Sono ancora fra i pochi che, al nome Ratatouille, si ostina ad associare la Provenza, anziché il personaggio dell’omonimo film della Disney: anziché essere funestata dai topi, infatti, la mia infanzia è stata illuminata da questi stufati di verdure dal nome così raffinato che da solo bastava a rendertele più appetibili, almeno finché il palato non è cresciuto e non si è dischiuso su una gamma di sapori un tantino più complicata del “dolce/salato”, con buona pace del mondo vegetale e di tutto quello che contiene.

La ratatouille, in realtà, è piatto povero e lo è sin dal nome che significa, all’ incirca, “mescolare”.

Era lo svuota frigo delle belle stagioni, quelle in cui le verdure andavano a male prima del solito e l’orto era generoso di erbe il cui profumo aggiungeva un tocco in più, trasformando un semplice contorno in un piatto con una dignità propria, talmente marcata da assurgere a simbolo di tutta la tradizione gastronomica della regione.
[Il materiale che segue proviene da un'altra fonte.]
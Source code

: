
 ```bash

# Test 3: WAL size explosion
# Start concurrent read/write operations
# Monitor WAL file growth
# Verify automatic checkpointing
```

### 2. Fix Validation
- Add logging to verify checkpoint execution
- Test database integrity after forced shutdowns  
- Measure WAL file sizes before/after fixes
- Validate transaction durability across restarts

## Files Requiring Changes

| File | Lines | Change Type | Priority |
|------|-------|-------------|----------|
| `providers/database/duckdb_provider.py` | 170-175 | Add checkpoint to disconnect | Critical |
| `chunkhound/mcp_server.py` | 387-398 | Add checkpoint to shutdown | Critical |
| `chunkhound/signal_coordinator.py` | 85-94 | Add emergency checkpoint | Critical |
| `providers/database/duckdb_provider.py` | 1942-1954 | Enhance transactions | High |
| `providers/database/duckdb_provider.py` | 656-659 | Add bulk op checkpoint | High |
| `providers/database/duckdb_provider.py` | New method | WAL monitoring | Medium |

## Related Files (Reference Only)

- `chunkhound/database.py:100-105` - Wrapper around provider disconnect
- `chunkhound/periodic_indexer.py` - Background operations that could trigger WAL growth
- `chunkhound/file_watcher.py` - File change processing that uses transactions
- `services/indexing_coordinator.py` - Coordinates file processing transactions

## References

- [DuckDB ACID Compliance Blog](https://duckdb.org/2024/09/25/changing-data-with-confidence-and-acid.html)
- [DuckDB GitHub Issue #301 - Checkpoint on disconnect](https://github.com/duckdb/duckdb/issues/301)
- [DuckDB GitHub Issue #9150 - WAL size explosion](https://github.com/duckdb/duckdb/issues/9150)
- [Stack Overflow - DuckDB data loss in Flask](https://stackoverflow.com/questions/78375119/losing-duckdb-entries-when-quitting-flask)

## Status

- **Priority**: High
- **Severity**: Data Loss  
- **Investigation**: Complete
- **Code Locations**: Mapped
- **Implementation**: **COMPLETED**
Le versioni non si contano, ma la Ratatouille rimane piatto estivo: melanzane, pomodori, zucchine sono i personaggi fissi, attorno ai quali girano tutti gli altri.

Si mangia calda o tiepida o addirittura fredda, come antipasto, come contorno, come condimento ad un piatto di pasta o come piatto unico, in padella con le uova, in una versatilità che tradisce l’amore che la Provenza nutre per questo piatto, per la sua bellezza e per la sua bontà.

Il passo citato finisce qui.